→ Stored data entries

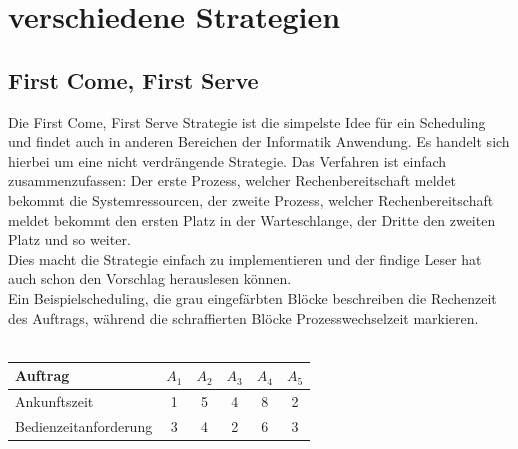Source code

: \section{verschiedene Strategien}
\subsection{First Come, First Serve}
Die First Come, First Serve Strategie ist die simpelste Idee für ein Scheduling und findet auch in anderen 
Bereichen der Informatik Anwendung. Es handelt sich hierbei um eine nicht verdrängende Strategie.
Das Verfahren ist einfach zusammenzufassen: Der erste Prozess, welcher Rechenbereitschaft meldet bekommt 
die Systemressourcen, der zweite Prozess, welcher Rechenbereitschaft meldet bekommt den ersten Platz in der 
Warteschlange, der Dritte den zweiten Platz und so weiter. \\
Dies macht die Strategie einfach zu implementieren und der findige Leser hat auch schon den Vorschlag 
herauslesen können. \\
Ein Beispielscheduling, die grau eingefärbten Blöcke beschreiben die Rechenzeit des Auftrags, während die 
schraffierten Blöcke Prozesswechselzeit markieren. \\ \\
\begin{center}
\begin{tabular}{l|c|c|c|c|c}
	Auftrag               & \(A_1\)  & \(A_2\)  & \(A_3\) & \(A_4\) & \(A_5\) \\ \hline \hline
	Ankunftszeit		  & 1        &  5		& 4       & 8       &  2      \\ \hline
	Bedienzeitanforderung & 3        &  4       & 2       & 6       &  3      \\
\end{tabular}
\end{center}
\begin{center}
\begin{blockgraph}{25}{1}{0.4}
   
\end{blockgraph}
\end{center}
---
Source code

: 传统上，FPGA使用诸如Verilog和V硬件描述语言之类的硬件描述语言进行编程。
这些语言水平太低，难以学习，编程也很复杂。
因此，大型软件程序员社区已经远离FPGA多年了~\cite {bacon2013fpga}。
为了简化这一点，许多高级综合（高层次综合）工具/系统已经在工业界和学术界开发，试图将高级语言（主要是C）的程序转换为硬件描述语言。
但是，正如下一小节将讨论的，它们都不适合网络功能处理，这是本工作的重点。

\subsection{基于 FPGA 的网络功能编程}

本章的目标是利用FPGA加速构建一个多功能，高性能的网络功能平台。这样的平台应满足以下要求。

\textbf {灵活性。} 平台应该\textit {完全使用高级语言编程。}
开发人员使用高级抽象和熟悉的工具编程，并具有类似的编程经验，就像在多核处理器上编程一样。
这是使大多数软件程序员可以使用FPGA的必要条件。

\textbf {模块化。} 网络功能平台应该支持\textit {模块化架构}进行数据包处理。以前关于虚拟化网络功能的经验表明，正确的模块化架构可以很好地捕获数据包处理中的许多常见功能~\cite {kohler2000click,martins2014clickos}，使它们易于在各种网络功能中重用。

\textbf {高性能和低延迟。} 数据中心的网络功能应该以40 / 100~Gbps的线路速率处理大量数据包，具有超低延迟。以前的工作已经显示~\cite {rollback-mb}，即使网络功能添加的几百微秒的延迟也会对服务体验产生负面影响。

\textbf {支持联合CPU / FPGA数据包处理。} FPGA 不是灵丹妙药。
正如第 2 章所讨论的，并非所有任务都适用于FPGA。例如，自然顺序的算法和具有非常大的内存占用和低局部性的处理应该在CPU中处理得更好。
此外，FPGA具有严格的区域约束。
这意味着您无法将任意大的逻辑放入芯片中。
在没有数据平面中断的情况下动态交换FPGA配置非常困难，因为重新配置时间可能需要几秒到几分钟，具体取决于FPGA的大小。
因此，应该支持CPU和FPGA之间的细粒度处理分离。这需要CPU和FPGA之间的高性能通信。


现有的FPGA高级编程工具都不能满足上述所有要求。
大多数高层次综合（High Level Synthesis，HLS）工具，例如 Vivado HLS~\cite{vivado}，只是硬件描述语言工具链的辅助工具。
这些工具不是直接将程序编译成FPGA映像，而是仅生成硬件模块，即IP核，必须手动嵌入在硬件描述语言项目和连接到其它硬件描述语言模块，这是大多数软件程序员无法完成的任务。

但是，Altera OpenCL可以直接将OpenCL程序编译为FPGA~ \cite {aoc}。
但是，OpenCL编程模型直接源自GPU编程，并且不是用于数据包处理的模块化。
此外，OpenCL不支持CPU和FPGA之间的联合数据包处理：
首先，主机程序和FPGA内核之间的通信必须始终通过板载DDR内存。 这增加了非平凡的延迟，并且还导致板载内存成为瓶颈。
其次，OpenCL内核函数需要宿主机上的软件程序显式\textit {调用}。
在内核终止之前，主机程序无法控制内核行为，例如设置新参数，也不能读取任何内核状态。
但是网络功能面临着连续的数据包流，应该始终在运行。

→ Task to carry out
Your task is to collect every line above that contains the word "welcher".

→ Your solution
Das Verfahren ist einfach zusammenzufassen: Der erste Prozess, welcher Rechenbereitschaft meldet bekommt 
die Systemressourcen, der zweite Prozess, welcher Rechenbereitschaft meldet bekommt den ersten Platz in der 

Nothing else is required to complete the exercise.